En outre, l’article L. 313-39 alinéa 1er du code de la consommation exige d’établir un avenant en cas de modification des stipulations du contrat : « En cas de renégociation de prêt, les modifications au contrat de crédit initial sont apportées sous la seule forme d’un avenant établi sur support papier ou sur un autre support durable Cet avenant comprend, d’une part, un échéancier des amortissements détaillant pour chaque échéance le capital restant dû en cas de remboursement anticipé et, d’autre part, le taux annuel effectif global ainsi que le coût du crédit, calculés sur la base des seuls échéances et frais à venir. Pour les prêts à taux variable ou révisable, l’avenant comprend le taux annuel effectif global ainsi que le coût du crédit, calculés sur la base des seuls échéances et frais à venir jusqu’à la date de la révision du taux, ainsi que les conditions et modalités de variation du taux. L’emprunteur dispose d’un délai de réflexion de dix jours à compter de la réception des informations mentionnées au deuxième alinéa. L’acceptation doit être donnée par lettre, le cachet de l’opérateur postal faisant foi, ou selon tout autre moyen convenu entre les parties de nature à rendre certaine la date de l’acceptation par l’emprunteur. »
L’article L. 312-27 du code de la consommation énonce que « le prêteur est responsable de plein droit à l’égard de l’emprunteur de la bonne exécution des obligations relatives à la formation du contrat de crédit, que ces obligations soient à exécuter par le prêteur qui a conclu ce contrat ou par des intermédiaires de crédit intervenant dans le processus de formation du contrat de crédit, sans préjudice de son droit de recours contre ceux-ci. »

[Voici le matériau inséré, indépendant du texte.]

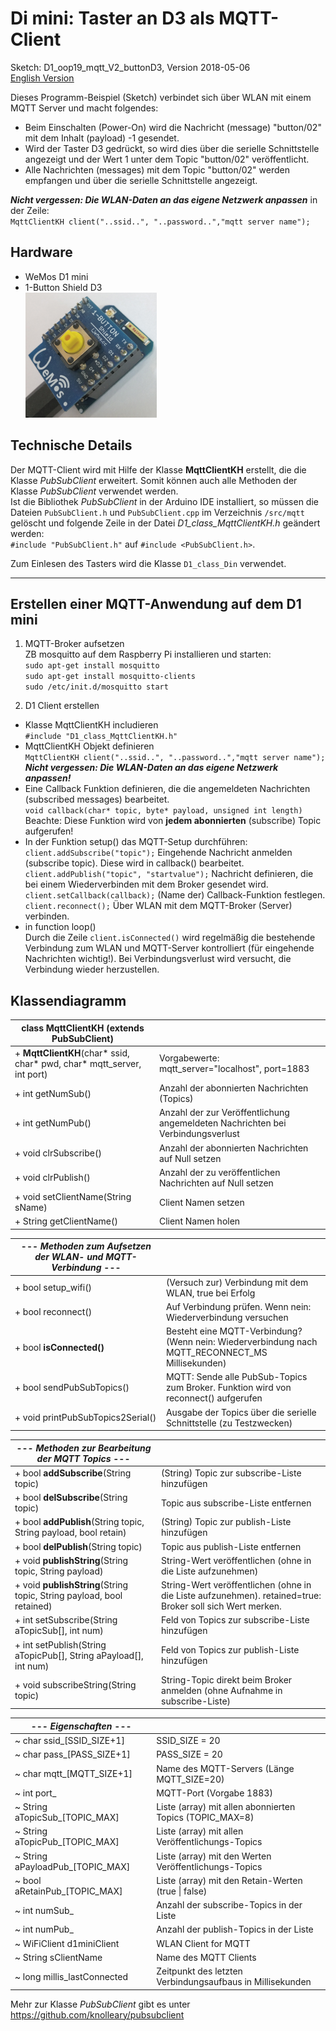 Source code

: # Di mini: Taster an D3 als MQTT-Client
Sketch: D1_oop19_mqtt_V2_buttonD3, Version 2018-05-06   
[<u>English Version</u>](./README.md "English Version")

Dieses Programm-Beispiel (Sketch) verbindet sich &uuml;ber WLAN mit einem MQTT Server und macht folgendes:
* Beim Einschalten (Power-On) wird die Nachricht (message) "button/02" mit dem Inhalt (payload) -1 gesendet.
* Wird der Taster D3 gedr&uuml;ckt, so wird dies &uuml;ber die serielle Schnittstelle angezeigt und der Wert 1 unter dem Topic "button/02" ver&ouml;ffentlicht.
* Alle Nachrichten (messages) mit dem Topic "button/02" werden empfangen und &uuml;ber die serielle Schnittstelle angezeigt.   

__*Nicht vergessen: Die WLAN-Daten an das eigene Netzwerk anpassen*__ in der Zeile:   
`MqttClientKH client("..ssid..", "..password..","mqtt server name");`  

## Hardware   

* WeMos D1 mini
* 1-Button Shield D3   
![D1mini with 1-BUTTON Shield](./images/D1_1ButtonShield.png "D1mini with 1-BUTTON Shield")

## Technische Details
Der MQTT-Client wird mit Hilfe der Klasse **MqttClientKH** erstellt, die die Klasse *PubSubClient* erweitert. Somit k&ouml;nnen auch alle Methoden der Klasse *PubSubClient* verwendet werden.   
Ist die Bibliothek *PubSubClient* in der Arduino IDE installiert, so m&uuml;ssen die Dateien `PubSubClient.h` und `PubSubClient.cpp` im Verzeichnis `/src/mqtt` gel&ouml;scht und folgende Zeile in der Datei *D1_class_MqttClientKH.h* ge&auml;ndert werden:   
`#include "PubSubClient.h"` auf `#include <PubSubClient.h>`.   

Zum Einlesen des Tasters wird die Klasse `D1_class_Din` verwendet.

---

## Erstellen einer MQTT-Anwendung auf dem D1 mini
1. MQTT-Broker aufsetzen  
ZB mosquitto auf dem Raspberry Pi installieren und starten:  
`sudo apt-get install mosquitto`  
`sudo apt-get install mosquitto-clients`  
`sudo /etc/init.d/mosquitto start`  

2. D1 Client erstellen
* Klasse MqttClientKH includieren   
  `#include "D1_class_MqttClientKH.h"`  
* MqttClientKH Objekt definieren  
  `MqttClientKH client("..ssid..", "..password..","mqtt server name");`  
__*Nicht vergessen: Die WLAN-Daten an das eigene Netzwerk anpassen!*__   
* Eine Callback Funktion definieren, die die angemeldeten Nachrichten (subscribed messages) bearbeitet.   
  `void callback(char* topic, byte* payload, unsigned int length)`   
  Beachte: Diese Funktion wird von __jedem abonnierten__ (subscribe) Topic aufgerufen!  
* In der Funktion setup() das MQTT-Setup durchf&uuml;hren:  
  `client.addSubscribe("topic");` Eingehende Nachricht anmelden (subscribe topic). Diese wird in callback() bearbeitet.   
  `client.addPublish("topic", "startvalue");` Nachricht definieren, die bei einem Wiederverbinden mit dem Broker gesendet wird.  
  `client.setCallback(callback);` (Name der) Callback-Funktion festlegen.  
  `client.reconnect();` &Uuml;ber WLAN mit dem MQTT-Broker (Server) verbinden.  
* in function loop()  
  Durch die Zeile `client.isConnected()` wird regelm&auml;&szlig;ig die bestehende Verbindung zum WLAN und MQTT-Server kontrolliert (f&uuml;r eingehende Nachrichten wichtig!). Bei Verbindungsverlust wird versucht, die Verbindung wieder herzustellen.

## Klassendiagramm
| class MqttClientKH (extends PubSubClient) |     |
| ----------------------------------------- | --- |
| + __MqttClientKH__(char* ssid, char* pwd, char* mqtt_server, int port) | Vorgabewerte: mqtt_server="localhost", port=1883  |
| + int  getNumSub()    | Anzahl der abonnierten Nachrichten (Topics) |
| + int  getNumPub()    | Anzahl der zur Ver&ouml;ffentlichung angemeldeten Nachrichten bei Verbindungsverlust |
| + void clrSubscribe() | Anzahl der abonnierten Nachrichten auf Null setzen |
| + void clrPublish()   | Anzahl der zu ver&ouml;ffentlichen Nachrichten auf Null setzen |
| + void setClientName(String sName) | Client Namen setzen |
| + String getClientName() | Client Namen holen |

| --- *Methoden zum Aufsetzen der WLAN- und MQTT-Verbindung* --- |     |
| -------------------------------------------------------------- | --- |
| + bool setup_wifi()  | (Versuch zur) Verbindung mit dem WLAN, true bei Erfolg |
| + bool reconnect()   | Auf Verbindung pr&uuml;fen. Wenn nein: Wiederverbindung versuchen |
| + bool __isConnected()__ | Besteht eine MQTT-Verbindung? (Wenn nein: Wiederverbindung nach MQTT_RECONNECT_MS Millisekunden) |
| + bool sendPubSubTopics() | MQTT: Sende alle PubSub-Topics zum Broker. Funktion wird von reconnect() aufgerufen |
| + void printPubSubTopics2Serial() | Ausgabe der Topics &uuml;ber die serielle Schnittstelle (zu Testzwecken) |

| --- *Methoden zur Bearbeitung der MQTT Topics* --- |     |
| -------------------------------------------------- | --- |
| + bool __addSubscribe__(String topic) | (String) Topic zur subscribe-Liste hinzuf&uuml;gen |
| + bool __delSubscribe__(String topic) | Topic aus subscribe-Liste entfernen |
| + bool __addPublish__(String topic, String payload, bool retain) | (String) Topic zur publish-Liste hinzuf&uuml;gen |
| + bool __delPublish__(String topic) | Topic aus publish-Liste entfernen |
| + void __publishString__(String topic, String payload) | String-Wert ver&ouml;ffentlichen (ohne in die Liste aufzunehmen) |
| + void __publishString__(String topic, String payload, bool retained) | String-Wert ver&ouml;ffentlichen (ohne in die Liste aufzunehmen). retained=true: Broker soll sich Wert merken. |
| + int  setSubscribe(String aTopicSub[], int num) | Feld von Topics zur subscribe-Liste hinzuf&uuml;gen |
| + int  setPublish(String aTopicPub[], String aPayload[], int num) | Feld von Topics zur publish-Liste hinzuf&uuml;gen |
| + void subscribeString(String topic) | String-Topic direkt beim Broker anmelden (ohne Aufnahme in subscribe-Liste) |

| --- *Eigenschaften* --- |     |
| ----------------------- | --- |
| ~ char ssid_[SSID_SIZE+1] | SSID_SIZE = 20 |
| ~ char pass_[PASS_SIZE+1] | PASS_SIZE = 20 |
| ~ char mqtt_[MQTT_SIZE+1] | Name des MQTT-Servers (L&auml;nge MQTT_SIZE=20) |
| ~ int  port_ | MQTT-Port (Vorgabe 1883) |
| ~ String aTopicSub_[TOPIC_MAX]   | Liste (array) mit allen abonnierten Topics (TOPIC_MAX=8) |
| ~ String aTopicPub_[TOPIC_MAX]   | Liste (array) mit allen Ver&ouml;ffentlichungs-Topics |
| ~ String aPayloadPub_[TOPIC_MAX] | Liste (array) mit den Werten Ver&ouml;ffentlichungs-Topics |
| ~ bool   aRetainPub_[TOPIC_MAX]  | Liste (array) mit den Retain-Werten (true &#124; false) |
| ~ int numSub_ | Anzahl der subscribe-Topics in der Liste |
| ~ int numPub_ | Anzahl der publish-Topics in der Liste |
| ~ WiFiClient d1miniClient   | WLAN Client for MQTT |
| ~ String sClientName        | Name des MQTT Clients |
| ~ long millis_lastConnected | Zeitpunkt des letzten Verbindungsaufbaus in Millisekunden |

Mehr zur Klasse *PubSubClient* gibt es unter https://github.com/knolleary/pubsubclient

Les consorts [X] soutiennent que le respect du code de la consommation incombe au professionnel et qu’il appartenait à la banque de fournir un avenant ; que l’absence de rédaction d’un tel avenant ne peut leur être opposé pour dénier l’existence de la formation du contrat.
En réalité, les échanges de courriels s’analysent en pourparlers en vue de la signature d’un avenant, pourparlers dont la rupture peut donner lieu à l’octroi de dommages-intérêts en cas de faute démontrée. Les époux [X] s’abstiennent de procéder à la démonstration d’une telle faute, se contentant de réclamer l’exécution forcée d’un accord. Contrairement à ce que soutiennent les époux [X], ces courriels ne traduisent aucune reconnaissance d’une faute de la part de la banque, qui se contente de leur proposer une solution à la suite de leur demande de mise en 'uvre de la période d’anticipation alors même que le prêt avait déjà été intégralement débloqué. Il s’agit de la renégociation du contrat de prêt initial, pour répondre à la demande des époux [X] de bénéficier d’une période d’anticipation.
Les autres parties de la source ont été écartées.